From the top of the records below down to the line containing "### Programming <a", reproduce every line exactly.
┄┄┄┄┄┄
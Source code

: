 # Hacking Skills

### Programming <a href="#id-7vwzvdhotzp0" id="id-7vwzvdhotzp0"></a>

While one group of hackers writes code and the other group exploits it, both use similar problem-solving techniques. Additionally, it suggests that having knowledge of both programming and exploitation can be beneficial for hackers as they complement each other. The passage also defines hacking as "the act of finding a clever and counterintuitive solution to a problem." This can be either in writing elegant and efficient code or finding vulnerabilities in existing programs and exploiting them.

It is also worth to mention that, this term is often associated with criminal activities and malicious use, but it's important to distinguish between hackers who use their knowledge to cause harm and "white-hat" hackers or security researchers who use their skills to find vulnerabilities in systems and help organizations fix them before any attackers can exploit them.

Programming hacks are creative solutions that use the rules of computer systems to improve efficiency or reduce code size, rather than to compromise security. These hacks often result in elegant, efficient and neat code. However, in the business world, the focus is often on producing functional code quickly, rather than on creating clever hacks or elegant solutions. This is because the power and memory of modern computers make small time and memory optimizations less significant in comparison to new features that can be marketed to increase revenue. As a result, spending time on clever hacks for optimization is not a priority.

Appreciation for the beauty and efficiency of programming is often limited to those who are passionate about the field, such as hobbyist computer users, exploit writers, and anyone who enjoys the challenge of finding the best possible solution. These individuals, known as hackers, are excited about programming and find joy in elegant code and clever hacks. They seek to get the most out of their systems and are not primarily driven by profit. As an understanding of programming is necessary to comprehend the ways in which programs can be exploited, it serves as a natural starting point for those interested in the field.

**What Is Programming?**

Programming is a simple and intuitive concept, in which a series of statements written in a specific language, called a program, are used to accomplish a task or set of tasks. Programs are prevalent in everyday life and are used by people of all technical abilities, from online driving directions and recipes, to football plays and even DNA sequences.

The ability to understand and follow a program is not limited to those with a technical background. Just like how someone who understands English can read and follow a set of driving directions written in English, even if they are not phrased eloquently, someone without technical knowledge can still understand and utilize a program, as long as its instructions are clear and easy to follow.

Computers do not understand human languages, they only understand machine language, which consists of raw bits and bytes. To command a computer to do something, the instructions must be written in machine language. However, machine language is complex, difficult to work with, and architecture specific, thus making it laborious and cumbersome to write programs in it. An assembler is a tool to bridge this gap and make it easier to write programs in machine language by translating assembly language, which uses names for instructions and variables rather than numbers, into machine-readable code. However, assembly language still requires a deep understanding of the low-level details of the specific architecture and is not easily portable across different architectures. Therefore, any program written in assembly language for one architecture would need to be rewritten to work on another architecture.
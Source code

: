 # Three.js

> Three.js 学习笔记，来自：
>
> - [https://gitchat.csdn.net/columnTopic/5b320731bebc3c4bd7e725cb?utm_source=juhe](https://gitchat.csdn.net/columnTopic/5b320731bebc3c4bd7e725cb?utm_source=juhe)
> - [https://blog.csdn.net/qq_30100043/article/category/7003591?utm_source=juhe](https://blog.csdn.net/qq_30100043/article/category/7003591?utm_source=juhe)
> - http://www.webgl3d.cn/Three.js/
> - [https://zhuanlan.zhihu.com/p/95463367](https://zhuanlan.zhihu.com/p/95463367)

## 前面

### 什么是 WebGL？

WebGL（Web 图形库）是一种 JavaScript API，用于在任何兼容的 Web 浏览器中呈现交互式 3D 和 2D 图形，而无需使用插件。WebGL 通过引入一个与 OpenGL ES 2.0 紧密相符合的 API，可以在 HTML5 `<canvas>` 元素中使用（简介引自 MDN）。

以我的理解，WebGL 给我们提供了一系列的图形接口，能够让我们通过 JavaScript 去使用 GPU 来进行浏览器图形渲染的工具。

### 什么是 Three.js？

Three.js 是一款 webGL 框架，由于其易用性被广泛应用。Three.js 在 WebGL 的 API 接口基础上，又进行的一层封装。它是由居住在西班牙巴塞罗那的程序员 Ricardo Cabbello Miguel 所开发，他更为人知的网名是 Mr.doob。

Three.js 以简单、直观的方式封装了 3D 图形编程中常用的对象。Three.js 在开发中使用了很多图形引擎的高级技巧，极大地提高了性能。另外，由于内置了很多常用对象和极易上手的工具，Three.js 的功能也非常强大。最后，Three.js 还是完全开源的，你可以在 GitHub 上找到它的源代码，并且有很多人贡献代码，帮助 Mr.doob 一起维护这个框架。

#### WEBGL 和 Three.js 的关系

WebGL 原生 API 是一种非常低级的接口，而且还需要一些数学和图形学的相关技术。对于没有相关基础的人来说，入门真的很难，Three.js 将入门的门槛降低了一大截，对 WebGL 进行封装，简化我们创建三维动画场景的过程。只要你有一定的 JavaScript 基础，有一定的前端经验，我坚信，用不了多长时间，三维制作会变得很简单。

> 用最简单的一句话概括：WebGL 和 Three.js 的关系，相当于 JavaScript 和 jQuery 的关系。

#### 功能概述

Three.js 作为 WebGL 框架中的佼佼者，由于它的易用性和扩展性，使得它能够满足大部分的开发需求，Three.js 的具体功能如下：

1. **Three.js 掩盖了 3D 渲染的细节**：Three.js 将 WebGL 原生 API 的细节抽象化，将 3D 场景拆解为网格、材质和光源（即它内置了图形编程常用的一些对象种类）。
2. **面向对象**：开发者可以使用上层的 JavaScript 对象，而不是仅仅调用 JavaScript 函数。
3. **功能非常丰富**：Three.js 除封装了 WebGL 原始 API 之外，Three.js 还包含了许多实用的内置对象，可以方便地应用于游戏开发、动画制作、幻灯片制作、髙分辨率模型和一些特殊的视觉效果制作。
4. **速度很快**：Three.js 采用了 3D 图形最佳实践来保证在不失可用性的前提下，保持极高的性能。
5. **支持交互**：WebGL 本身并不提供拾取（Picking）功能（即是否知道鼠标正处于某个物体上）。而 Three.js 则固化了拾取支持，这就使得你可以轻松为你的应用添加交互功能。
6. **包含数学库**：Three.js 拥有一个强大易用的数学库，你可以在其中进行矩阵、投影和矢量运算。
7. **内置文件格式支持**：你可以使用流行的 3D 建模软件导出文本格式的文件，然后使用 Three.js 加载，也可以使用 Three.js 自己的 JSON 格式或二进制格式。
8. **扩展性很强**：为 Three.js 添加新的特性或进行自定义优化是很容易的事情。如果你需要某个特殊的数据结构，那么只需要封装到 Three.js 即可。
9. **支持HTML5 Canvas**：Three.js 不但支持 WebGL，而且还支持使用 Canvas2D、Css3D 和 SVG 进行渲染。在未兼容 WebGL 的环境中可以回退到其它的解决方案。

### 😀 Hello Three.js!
┄┄┄┄┄┄
RESPONSE AREA
Source code

: # Hacking Skills

### Programming <a href="#id-7vwzvdhotzp0" id="id-7vwzvdhotzp0"></a>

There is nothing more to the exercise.